Le Danish String Quartet, ovationné par le public du Palais Montcalm © André Desrosiers
Le Danish String Quartet, ovationné par le public du Palais Montcalm
© André Desrosiers

Comme en témoignent la chaleur des applaudissements et les commentaires entendus à la sortie de la salle, c’est le segment folklorique qui a le plus obtenu la faveur du public. Merci au Danish String Quartet de nous rappeler que la musique savante n'est pas seule à avoir sa place dans une programmation : l'associer à la musique populaire est un choix toujours judicieux. Réalisés spécialement pour l’ensemble, les cinq arrangements, inspirés autant du jazz que du minimalisme, dirigeaient successivement les projecteurs sur les membres du quatuor et ont mis en lumière la richesse du patrimoine folklorique scandinave, dont la parenté avec le folklore des îles Britanniques – qui a lui-même inspiré celui du Canada français – a paru évident à toute la salle. Le tout a été livré avec un entrain contagieux et un remarquable fondu d’ensemble. Il fallait voir le premier violon Rune Tonsgaard Sørensen taper du pied en enchaînant des traits virtuoses évoquant quelque veillée de danse, ou l’altiste Asbjørn Nørgaard accentuer joyeusement les passages syncopés.

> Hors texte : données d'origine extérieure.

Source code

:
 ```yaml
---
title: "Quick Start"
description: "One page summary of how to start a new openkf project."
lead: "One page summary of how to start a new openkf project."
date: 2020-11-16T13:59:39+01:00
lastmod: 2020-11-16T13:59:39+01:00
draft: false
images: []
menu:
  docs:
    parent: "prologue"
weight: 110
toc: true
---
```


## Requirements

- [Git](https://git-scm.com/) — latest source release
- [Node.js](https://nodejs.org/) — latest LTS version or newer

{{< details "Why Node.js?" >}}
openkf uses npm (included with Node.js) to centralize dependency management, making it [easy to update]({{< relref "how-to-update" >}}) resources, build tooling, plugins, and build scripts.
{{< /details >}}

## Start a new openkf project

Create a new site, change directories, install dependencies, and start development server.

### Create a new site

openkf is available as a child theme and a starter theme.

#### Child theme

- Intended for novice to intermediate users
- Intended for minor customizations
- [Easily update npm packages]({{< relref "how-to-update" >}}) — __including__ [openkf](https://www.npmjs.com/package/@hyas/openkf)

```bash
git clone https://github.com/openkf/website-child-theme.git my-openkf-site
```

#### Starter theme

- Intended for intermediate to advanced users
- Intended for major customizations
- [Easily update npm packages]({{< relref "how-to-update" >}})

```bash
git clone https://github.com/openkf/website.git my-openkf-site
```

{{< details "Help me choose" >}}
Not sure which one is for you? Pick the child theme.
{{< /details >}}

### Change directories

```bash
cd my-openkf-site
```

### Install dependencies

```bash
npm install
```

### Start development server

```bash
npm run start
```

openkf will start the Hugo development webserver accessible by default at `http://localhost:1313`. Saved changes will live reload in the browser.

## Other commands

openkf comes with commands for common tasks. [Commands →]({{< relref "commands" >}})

Si l’ensemble révèle des qualités évidentes dans les partitions de Haydn et Beethoven, notamment en termes d'écoute mutuelle et d'engagement, il reste qu'il ne se situe pas sur le dessus du panier au niveau mondial. Avant d’égaler les Emerson et Takács de ce monde, le Danish String Quartet aura à aller plus loin dans l’équilibrage des nuances, la consistance des nuances piano et la cohésion d’ensemble. La circulation des motifs entre les différents instruments au début de l’opus 135 aurait pu, par exemple, être plus organique. Le parti pris de jouer le menuet du Haydn pianissimo était également loin d’être mauvais, mais s’est en partie réalisé au détriment de la fermeté sonore. Nous avons néanmoins assisté à des moments très puissants au cours de cette soirée, notamment dans le mouvement lent du Beethoven, joué comme en apesanteur, ou dans l’ « Adagio » du Haydn, qui nous a permis de savourer la douceur de la chanterelle de Tonsgaard Sørensen. Les dernières mesures du finale de Beethoven, jouées à l’arraché dans une sorte d’amère résignation, ou le retour du thème principal, presque susurré, dans le premier mouvement du Haydn, valaient à eux seuls le déplacement.